The lawyer may not have been aware that Word files store metadata, information that can reveal details of the author and organisation from which it originated. Even though my lawyer had indeed drafted the document, the original template of the file had been created at another law firm. So even though it was his work, it looked as though it had originated elsewhere.
Metadata isn’t a word you hear used that often in normal business conversation. In fact, you may be asking “what is it” and “how do I find it”?
What is Metadata in Word (document properties)?
Each Word document has specific details (properties) that are captured. For example, properties can be the document title and the author’s name.

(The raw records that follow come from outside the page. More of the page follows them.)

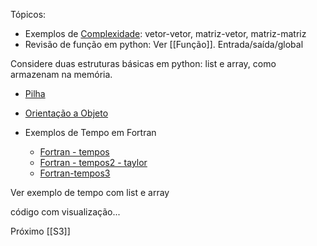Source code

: Tópicos:
* Exemplos de [Complexidade](Complexidade.md): vetor-vetor, matriz-vetor, matriz-matriz
* Revisão de função em python: Ver [[Função]]. Entrada/saída/global

Considere duas estruturas básicas em python: list e array, como armazenam na memória.

* [Pilha](Pilha.md)
* [Orientação a Objeto](Orientação%20a%20Objeto.md)

* Exemplos de Tempo em Fortran
  * [Fortran - tempos](Fortran%20-%20tempos.md)
  * [Fortran - tempos2 - taylor](Fortran%20-%20tempos2%20-%20taylor.md)
  * [Fortran-tempos3](Fortran-tempos3.md)


Ver exemplo de tempo com list e array

código com visualização...






Próximo [[S3]]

Sounds harmless enough. Don’t be fooled. Metadata in Word is hidden from sight. Unless you know where to locate and edit or remove it you could possibly be endangering the privacy of your clients, team members or even be accused of plagiarism.
This extra information (document metadata) can travel from an original document into a copy. Removing Word metadata from the copy ensures you can feel safe that transferred information doesn’t stay in the new document.
Therefore, if you are going to share an electronic copy of a document with clients or another organisation it is a good idea to review and, if required, remove metadata in Word prior to sharing.
In this blog, we will cover how to easily check and remove metadata from Word documents and remove metadata from a PDF.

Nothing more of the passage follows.